> [What is expected]:
Look below for the line that has "près d'admettre qu’elle"; output exactly from it through the line that has "Първо, да видим", and leave the pictures out.

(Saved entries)
- - - -
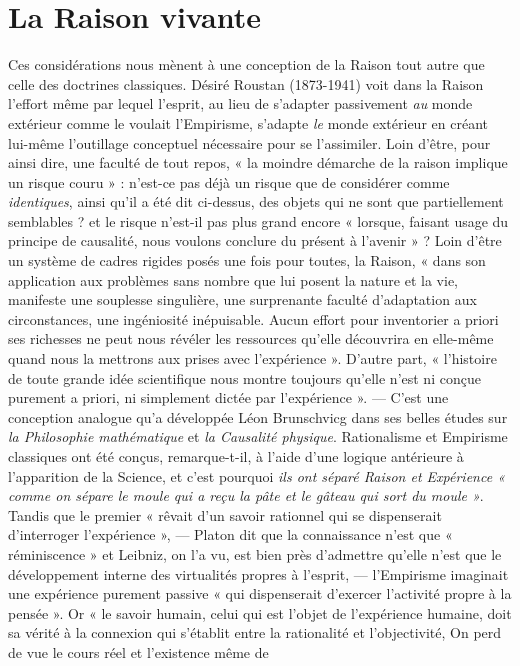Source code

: \section{La Raison vivante}%
Ces considérations nous mènent à
une conception de la Raison tout autre que celle des doctrines classiques. Désiré Roustan (1873-1941) voit dans la Raison l’effort
même par lequel l’esprit, au lieu de s’adapter passivement {\it au} monde
extérieur comme le voulait l’Empirisme, s’adapte {\it le} monde extérieur
en créant lui-même l’outillage conceptuel nécessaire pour se l’assimiler.
Loin d’être, pour ainsi dire, une faculté de tout repos, « la moindre
démarche de la raison implique un risque couru » : n’est-ce pas déjà
un risque que de considérer comme {\it identiques}, ainsi qu’il a été dit
ci-dessus, des objets qui ne sont que partiellement semblables ? et le
risque n'est-il pas plus grand encore « lorsque, faisant usage du principe de causalité, nous voulons conclure du présent à l’avenir » ?
Loin d’être un système de cadres rigides posés une fois pour toutes,
la Raison, « dans son application aux problèmes sans nombre que lui
posent la nature et la vie, manifeste une souplesse singulière, une surprenante faculté d'adaptation aux circonstances, une ingéniosité
inépuisable. Aucun effort pour inventorier a priori ses richesses ne
peut nous révéler les ressources qu’elle découvrira en elle-même
quand nous la mettrons aux prises avec l’expérience ». D’autre part,
« l’histoire de toute grande idée scientifique nous montre toujours
qu’elle n’est ni conçue purement a priori, ni simplement dictée par
l'expérience ». — C'est une conception analogue qu’a développée
Léon Brunschvicg dans ses belles études sur {\it la Philosophie mathématique} et {\it la Causalité physique}. Rationalisme et Empirisme classiques
ont été conçus, remarque-t-il, à l’aide d’une logique antérieure à
l'apparition de la Science, et c’est pourquoi {\it ils ont séparé Raison et
Expérience « comme on sépare le moule qui a reçu la pâte et le gâteau
qui sort du moule »}. Tandis que le premier « rêvait d’un savoir rationnel
qui se dispenserait d'interroger l'expérience », — Platon dit que la
connaissance n’est que « réminiscence » et Leibniz, on l’a vu, est bien
près d'admettre qu’elle n’est que le développement interne des virtualités propres à l’esprit, — l’Empirisme imaginait une expérience
purement passive « qui dispenserait d'exercer l’activité propre à la
pensée ». Or « le savoir humain, celui qui est l’objet de l'expérience
humaine, doit sa vérité à la connexion qui s’établit entre la rationalité et l’objectivité, On perd de vue le cours réel et l’existence même de
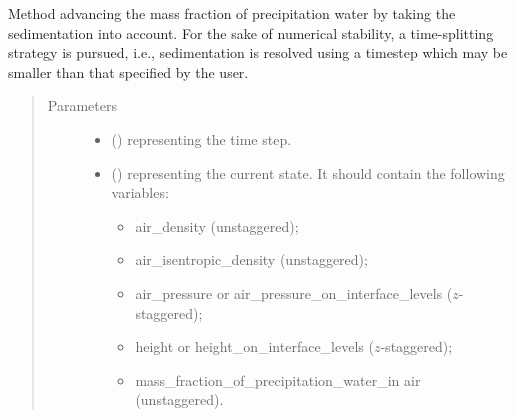 \documentclass[letterpaper,10pt,english]{sphinxmanual}
\begin{document}
\begin{fulllineitems}
\begin{fulllineitems}
\end{fulllineitems}


\begin{fulllineitems}
\label{\detokenize{api:tasmania.dycore.prognostic_isentropic_centered.PrognosticIsentropicCentered.step_integrating_sedimentation_flux}}
Method advancing the mass fraction of precipitation water by taking the sedimentation into account.
For the sake of numerical stability, a time-splitting strategy is pursued, i.e., sedimentation is resolved
using a timestep which may be smaller than that specified by the user.
\begin{quote}\begin{description}
\item[{Parameters}] \leavevmode\begin{itemize}
\item {} 
 () \textendash{}  representing the time step.

\item {} 
 () \textendash{} 
{\hyperref[\detokenize{api:tasmania.storages.state_isentropic.StateIsentropic}]{}} representing the current state.
It should contain the following variables:
\begin{itemize}
\item {} 
air\_density (unstaggered);

\item {} 
air\_isentropic\_density (unstaggered);

\item {} 
air\_pressure or air\_pressure\_on\_interface\_levels (\(z\)-staggered);

\item {} 
height or height\_on\_interface\_levels (\(z\)-staggered);

\item {} 
mass\_fraction\_of\_precipitation\_water\_in air (unstaggered).

\end{itemize}



\end{itemize}
\end{description}
\end{quote}
\end{fulllineitems}
\end{fulllineitems}
\end{document}
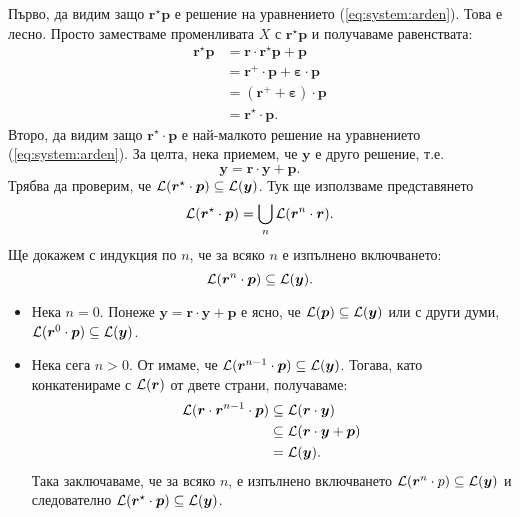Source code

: \begin{hint}
  Първо, да видим защо $\bm{r}^\star \bm{p}$ е решение на уравнението (\ref{eq:system:arden}).
  Това е лесно. Просто заместваме променливата $X$ с $\bm{r}^\star \bm{p}$ и получаваме равенствата:
  \begin{align*}
    \bm{r}^\star \bm{p} & = \bm{r} \cdot \bm{r}^\star \bm{p} + \bm{p}\\
                                & = \bm{r}^+ \cdot \bm{p} + \bm{\varepsilon} \cdot \bm{p}\\
                                & = (\bm{r}^+ + \bm{\varepsilon}) \cdot \bm{p}\\
                                & = \bm{r}^\star \cdot \bm{p}.
  \end{align*}
  Второ, да видим защо $\bm{r}^\star \cdot \bm{p}$ е най-малкото решение на уравнението (\ref{eq:system:arden}).
  За целта, нека приемем, че $\bm{y}$ е друго решение, т.е.
  \[\bm{y} = \bm{r} \cdot \bm{y} + \bm{p}.\]
  Трябва да проверим, че $\mathcal{L}(\bm{r}^\star \cdot \bm{p}) \subseteq \mathcal{L}(\bm{y})$.
  Тук ще използваме представянето
  \[\mathcal{L}(\bm{r}^\star \cdot \bm{p}) = \bigcup_n \mathcal{L}(\bm{r}^n \cdot \bm{r}).\]
  Ще докажем с индукция по $n$, че за всяко $n$ е изпълнено включването:
  \[\mathcal{L}(\bm{r}^n \cdot \bm{p}) \subseteq \mathcal{L}(\bm{y}).\]           
  \begin{itemize}
  \item
    Нека $n = 0$. Понеже $\bm{y} = \bm{r} \cdot \bm{y} + \bm{p}$ е ясно, че $\mathcal{L}(\bm{p}) \subseteq \mathcal{L}(\bm{y})$
    или с други думи, $\mathcal{L}(\bm{r}^0 \cdot \bm{p}) \subseteq \mathcal{L}(\bm{y})$.
  \item
    Нека сега $n > 0$. От \IndHyp имаме, че $\mathcal{L}(\bm{r}^{n-1} \cdot \bm{p}) \subseteq \mathcal{L}(\bm{y})$. Тогава,
    като конкатенираме с $\mathcal{L}(\bm{r})$ от двете страни, получаваме:
    \begin{align*}
      \mathcal{L}(\bm{r} \cdot \bm{r}^{n-1} \cdot \bm{p}) & \subseteq \mathcal{L}(\bm{r} \cdot \bm{y})\\
                                                             & \subseteq \mathcal{L}(\bm{r}\cdot\bm{y}+\bm{p})\\
                                                             & = \mathcal{L}(\bm{y}).
    \end{align*}
    Така заключаваме, че за всяко $n$, е изпълнено включването $\mathcal{L}(\bm{r}^n \cdot p) \subseteq \mathcal{L}(\bm{y})$ и следователно $\mathcal{L}(\bm{r}^\star \cdot \bm{p}) \subseteq \mathcal{L}(\bm{y})$.
  \end{itemize}


\end{hint}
- - - -
> [Answer space]:
près d'admettre qu’elle n’est que le développement interne des virtualités propres à l’esprit, — l’Empirisme imaginait une expérience
purement passive « qui dispenserait d'exercer l’activité propre à la
pensée ». Or « le savoir humain, celui qui est l’objet de l'expérience
humaine, doit sa vérité à la connexion qui s’établit entre la rationalité et l’objectivité, On perd de vue le cours réel et l’existence même de
 \documentclass[letterpaper,10pt,english]{sphinxmanual}
\begin{document}
\begin{fulllineitems}
\begin{fulllineitems}
\end{fulllineitems}


\begin{fulllineitems}
\label{\detokenize{api:tasmania.dycore.prognostic_isentropic_centered.PrognosticIsentropicCentered.step_integrating_sedimentation_flux}}
Method advancing the mass fraction of precipitation water by taking the sedimentation into account.
For the sake of numerical stability, a time-splitting strategy is pursued, i.e., sedimentation is resolved
using a timestep which may be smaller than that specified by the user.
\begin{quote}\begin{description}
\item[{Parameters}] \leavevmode\begin{itemize}
\item {} 
 () \textendash{}  representing the time step.

\item {} 
 () \textendash{} 
{\hyperref[\detokenize{api:tasmania.storages.state_isentropic.StateIsentropic}]{}} representing the current state.
It should contain the following variables:
\begin{itemize}
\item {} 
air\_density (unstaggered);

\item {} 
air\_isentropic\_density (unstaggered);

\item {} 
air\_pressure or air\_pressure\_on\_interface\_levels (\(z\)-staggered);

\item {} 
height or height\_on\_interface\_levels (\(z\)-staggered);

\item {} 
mass\_fraction\_of\_precipitation\_water\_in air (unstaggered).

\end{itemize}



\end{itemize}
\end{description}
\end{quote}
\end{fulllineitems}
\end{fulllineitems}
\end{document}
Source code

: \begin{hint}
  Първо, да видим защо $\bm{r}^\star \bm{p}$ е решение на уравнението (\ref{eq:system:arden}).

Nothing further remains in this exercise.